Brasília – A Organização das Nações Unidas para a Alimentação e a Agricultura (FAO) e a Organização Pan-Americana da Saúde (Opas) divulgaram na sexta-feira (27) o relatório Panorama da Segurança Alimentar e Nutricional na América Latina e Caribe. O documento mostra o aumento nos índices de sobrepeso e obesidade da população latinoamericana e caribenha, principalmente entre mulheres e crianças de até cinco anos. 

Entre os adultos brasileiros, o sobrepeso passou de 51,1%, em 2010, para 54,1%, em 2014. Em relação à obesidade, o índice passou de 17,8% para 20% no mesmo período. Destes, 22,7% são mulheres. O motivo seria o aumento no consumo de alimentos processados e ultraprocessados, do sal e do açúcar. Estima-se ainda que 7,3% das crianças menores de cinco anos estão acima do peso, sendo as meninas (7,7%) as mais afetadas.

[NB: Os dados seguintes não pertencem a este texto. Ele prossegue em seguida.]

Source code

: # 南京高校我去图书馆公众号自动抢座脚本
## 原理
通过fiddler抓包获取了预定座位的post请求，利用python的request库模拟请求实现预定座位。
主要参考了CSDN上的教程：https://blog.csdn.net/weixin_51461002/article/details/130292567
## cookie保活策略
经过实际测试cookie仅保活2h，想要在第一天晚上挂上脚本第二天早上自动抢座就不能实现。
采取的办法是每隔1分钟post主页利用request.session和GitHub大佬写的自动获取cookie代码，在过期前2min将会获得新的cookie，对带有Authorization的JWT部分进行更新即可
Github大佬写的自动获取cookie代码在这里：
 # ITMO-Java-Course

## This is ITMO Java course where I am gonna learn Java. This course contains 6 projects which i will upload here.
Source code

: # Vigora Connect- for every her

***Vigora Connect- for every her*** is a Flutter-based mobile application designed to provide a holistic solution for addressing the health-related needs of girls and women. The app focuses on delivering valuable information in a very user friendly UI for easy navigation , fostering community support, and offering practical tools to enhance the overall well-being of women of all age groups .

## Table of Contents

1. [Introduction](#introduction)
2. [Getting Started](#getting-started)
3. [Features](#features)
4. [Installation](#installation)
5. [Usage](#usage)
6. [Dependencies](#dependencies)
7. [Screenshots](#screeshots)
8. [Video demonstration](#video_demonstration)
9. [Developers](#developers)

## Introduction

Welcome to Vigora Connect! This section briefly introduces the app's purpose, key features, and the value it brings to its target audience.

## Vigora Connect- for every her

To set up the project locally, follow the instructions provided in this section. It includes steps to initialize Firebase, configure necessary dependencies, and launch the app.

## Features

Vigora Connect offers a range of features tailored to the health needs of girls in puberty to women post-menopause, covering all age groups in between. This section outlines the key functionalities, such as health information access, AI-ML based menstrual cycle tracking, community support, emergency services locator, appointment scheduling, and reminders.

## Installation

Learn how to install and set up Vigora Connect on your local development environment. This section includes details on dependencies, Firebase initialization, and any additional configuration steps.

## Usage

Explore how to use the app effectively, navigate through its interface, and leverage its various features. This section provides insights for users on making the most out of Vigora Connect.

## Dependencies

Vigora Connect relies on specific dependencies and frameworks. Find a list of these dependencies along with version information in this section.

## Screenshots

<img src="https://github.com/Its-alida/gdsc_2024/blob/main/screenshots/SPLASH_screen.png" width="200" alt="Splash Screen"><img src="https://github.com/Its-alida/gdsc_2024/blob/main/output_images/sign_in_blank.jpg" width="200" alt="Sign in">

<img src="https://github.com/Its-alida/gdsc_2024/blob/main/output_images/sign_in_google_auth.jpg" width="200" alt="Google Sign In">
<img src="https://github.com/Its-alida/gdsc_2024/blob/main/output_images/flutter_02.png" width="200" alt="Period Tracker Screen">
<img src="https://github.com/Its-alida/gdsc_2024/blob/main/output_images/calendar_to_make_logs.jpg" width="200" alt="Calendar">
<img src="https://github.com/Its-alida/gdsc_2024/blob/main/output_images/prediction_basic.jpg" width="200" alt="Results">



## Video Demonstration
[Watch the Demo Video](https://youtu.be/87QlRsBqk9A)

Acesse aqui o relatório (em espanhol) 

Para a diretora do departamento de Estruturação e Integração dos Sistemas Públicos Agroalimentares do Ministério do Desenvolvimento Social e Agrário (MDSA), Patrícia Gentil, o relatório é extremamente importante para o Brasil, uma vez que os índices de sobrepeso e obesidade do país estão aumentando. “Este é um tema importante que precisa de um olhar sistêmico. Não é um problema só da saúde. É um problema também do que a gente está produzindo, como as pessoas estão tendo acesso aos alimentos e como se alimentar melhor”. 

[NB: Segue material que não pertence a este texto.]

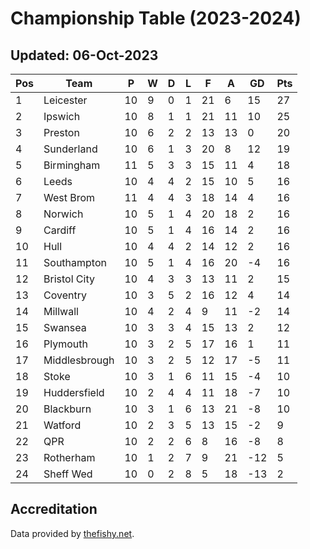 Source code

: # Championship Table (2023-2024)
## Updated: 06-Oct-2023

| Pos | Team | P | W | D | L | F | A | GD | Pts |
| --- | --- | --- | --- | --- | --- | --- | --- | --- | --- |
| 1 | Leicester | 10 | 9 | 0 | 1 | 21 | 6 | 15 | 27 |
| 2 | Ipswich | 10 | 8 | 1 | 1 | 21 | 11 | 10 | 25 |
| 3 | Preston | 10 | 6 | 2 | 2 | 13 | 13 | 0 | 20 |
| 4 | Sunderland | 10 | 6 | 1 | 3 | 20 | 8 | 12 | 19 |
| 5 | Birmingham | 11 | 5 | 3 | 3 | 15 | 11 | 4 | 18 |
| 6 | Leeds | 10 | 4 | 4 | 2 | 15 | 10 | 5 | 16 |
| 7 | West Brom | 11 | 4 | 4 | 3 | 18 | 14 | 4 | 16 |
| 8 | Norwich | 10 | 5 | 1 | 4 | 20 | 18 | 2 | 16 |
| 9 | Cardiff | 10 | 5 | 1 | 4 | 16 | 14 | 2 | 16 |
| 10 | Hull | 10 | 4 | 4 | 2 | 14 | 12 | 2 | 16 |
| 11 | Southampton | 10 | 5 | 1 | 4 | 16 | 20 | -4 | 16 |
| 12 | Bristol City | 10 | 4 | 3 | 3 | 13 | 11 | 2 | 15 |
| 13 | Coventry | 10 | 3 | 5 | 2 | 16 | 12 | 4 | 14 |
| 14 | Millwall | 10 | 4 | 2 | 4 | 9 | 11 | -2 | 14 |
| 15 | Swansea | 10 | 3 | 3 | 4 | 15 | 13 | 2 | 12 |
| 16 | Plymouth | 10 | 3 | 2 | 5 | 17 | 16 | 1 | 11 |
| 17 | Middlesbrough | 10 | 3 | 2 | 5 | 12 | 17 | -5 | 11 |
| 18 | Stoke | 10 | 3 | 1 | 6 | 11 | 15 | -4 | 10 |
| 19 | Huddersfield | 10 | 2 | 4 | 4 | 11 | 18 | -7 | 10 |
| 20 | Blackburn | 10 | 3 | 1 | 6 | 13 | 21 | -8 | 10 |
| 21 | Watford | 10 | 2 | 3 | 5 | 13 | 15 | -2 | 9 |
| 22 | QPR | 10 | 2 | 2 | 6 | 8 | 16 | -8 | 8 |
| 23 | Rotherham | 10 | 1 | 2 | 7 | 9 | 21 | -12 | 5 |
| 24 | Sheff Wed | 10 | 0 | 2 | 8 | 5 | 18 | -13 | 2 |

## Accreditation 

Data provided by [thefishy.net](https://www.thefishy.net/). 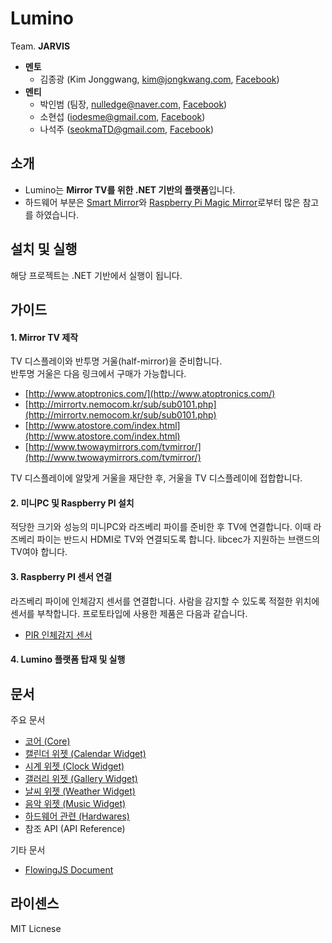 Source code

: ﻿# Lumino
Team. **JARVIS**

* **멘토**
	* 김종광 (Kim Jonggwang, [kim@jongkwang.com](mailTo:kim@jongkwang.com), [Facebook](https://www.facebook.com/kimjongkwang))
* **멘티**
	* 박인범 (팀장, [nulledge@naver.com](mailTo:nulledge@naver.com), [Facebook](https://www.facebook.com/inbum.park.58))
	* 소현섭 ([iodesme@gmail.com](mailTo:iodesme@gmail.com), [Facebook](https://www.facebook.com/profile.php?id=100009172387549))
	* 나석주 ([seokmaTD@gmail.com](mailTo:seokmaTD@gmail.com), [Facebook](https://www.facebook.com/seokma))


## 소개
* Lumino는 **Mirror TV를 위한 .NET 기반의 플랫폼**입니다.
* 하드웨어 부분은 [Smart Mirror](https://www.kickstarter.com/projects/513673859/smartmirror)와 [Raspberry Pi Magic Mirror](http://michaelteeuw.nl/post/84026273526/and-there-it-is-the-end-result-of-the-magic)로부터 많은 참고를 하였습니다.


## 설치 및 실행
해당 프로젝트는 .NET 기반에서 실행이 됩니다.


## 가이드
#### 1. Mirror TV 제작
TV 디스플레이와 반투명 거울(half-mirror)을 준비합니다.  
반투명 거울은 다음 링크에서 구매가 가능합니다.

* [http://www.atoptronics.com/](http://www.atoptronics.com/)
* [http://mirrortv.nemocom.kr/sub/sub0101.php](http://mirrortv.nemocom.kr/sub/sub0101.php)
* [http://www.atostore.com/index.html](http://www.atostore.com/index.html)
* [http://www.twowaymirrors.com/tvmirror/](http://www.twowaymirrors.com/tvmirror/)

TV 디스플레이에 알맞게 거울을 재단한 후, 거울을 TV 디스플레이에 접합합니다.

#### 2. 미니PC 및 Raspberry PI 설치
적당한 크기와 성능의 미니PC와 라즈베리 파이를 준비한 후 TV에 연결합니다.
이때 라즈베리 파이는 반드시 HDMI로 TV와 연결되도록 합니다.
libcec가 지원하는 브랜드의 TV여야 합니다.

#### 3. Raspberry PI 센서 연결
라즈베리 파이에 인체감지 센서를 연결합니다. 사람을 감지할 수 있도록 적절한 위치에 센서를 부착합니다.
프로토타입에 사용한 제품은 다음과 같습니다.

* [PIR 인체감지 센서](http://www.artrobot.co.kr/front/php/product.php?product_no=757&main_cate_no=&display_group=)

#### 4. Lumino 플랫폼 탑재 및 실행


## 문서
주요 문서

* [코어 (Core)](https://github.com/1step6thswmaestro/12/blob/master/docs/Korean/Core(KR).md)
* [캘린더 위젯 (Calendar Widget)](https://github.com/1step6thswmaestro/12/blob/master/docs/Korean/CalendarWidget(KR).md)
* [시계 위젯 (Clock Widget)](https://github.com/1step6thswmaestro/12/blob/master/docs/Korean/ClockWidget(KR).md)
* [갤러리 위젯 (Gallery Widget)](https://github.com/1step6thswmaestro/12/blob/master/docs/Korean/GalleryWidget(KR).md)
* [날씨 위젯 (Weather Widget)](https://github.com/1step6thswmaestro/12/blob/master/docs/Korean/WeatherWidget(KR).md)
* [음악 위젯 (Music Widget)](https://github.com/1step6thswmaestro/12/blob/master/docs/Korean/MusicWidget(KR).md)
* [하드웨어 관련 (Hardwares)](https://github.com/1step6thswmaestro/12/blob/master/docs/Korean/Hardware(KR).md)
* 참조 API (API Reference)

기타 문서

* [FlowingJS Document](https://github.com/1step6thswmaestro/12/tree/master/widgets/weather/libs)


## 라이센스
MIT Licnese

Ela reforça que o governo federal desenvolveu diversas ações para reduzir esses números e promover a alimentação saudável e de qualidade entre a população. Políticas com o foco no fortalecimento da agricultura familiar permitiram que as famílias mais pobres tivessem acesso
a esses alimentos. O Programa de Aquisição de Alimentos (PAA), por exemplo, compra alimentos da agricultura familiar e destina às famílias em situação de insegurança alimentar e nutricional e àquelas atendidas pela rede socioassistencial.  

Outro destaque é o Programa Nacional de Alimentação Escolar (Pnae). A estratégia contribui para o crescimento, o desenvolvimento, a aprendizagem, o rendimento escolar dos estudantes e a formação de hábitos alimentares saudáveis, por meio da oferta da alimentação escolar e de ações de educação alimentar e nutricional. 

“O relatório reforça um conjunto de políticas que já são implementadas pelo Brasil e coloca essa agenda da segurança alimentar e nutricional e a questão da redução da desnutrição, do sobrepeso e obesidade como uma prioridade política”, afirmou Patrícia. 

As políticas de promoção da alimentação saudável também passam pelo segundo Plano Nacional de Segurança Alimentar e Nutricional (Plansan). O documento traz um conjunto de 121 metas e 99 ações estruturadas a partir dos grandes desafios voltados aos hábitos alimentares da população brasileira. “O relatório da FAO está em sintonia com o Plansan. O plano é bem robusto e discute a questão do Mapa de Insegurança Alimentar e Nutricional e, ao mesmo tempo, traz toda essa ideia de produção de alimentos mais saudáveis, abastecimento e acesso à alimentação”, explicou. 

Apresentação – Ao apresentar a pesquisa, o representante da FAO no Brasil, Alan Bojanic, destacou que os governos devem aumentar as políticas de apoio aos mais vulneráveis, promover o consumo de alimentos saudáveis. “Os programas de compras públicas têm uma proposta de como melhorar o sistema nutricional e o fortalecimento das políticas de uma boa alimentação.” 

A chefe de cozinha Rita Lobo também estava presente na apresentação do relatório. Para ela, a população precisa voltar a cozinhar e a comer alimentos in natura. “A gente precisa incentivar que as pessoas voltem a cozinhar. Essa é uma ferramenta para manter uma alimentação mais saudável. Se você aprende a cozinhar, você consegue transformar os alimentos in natura em pratos gostosos e saudáveis.”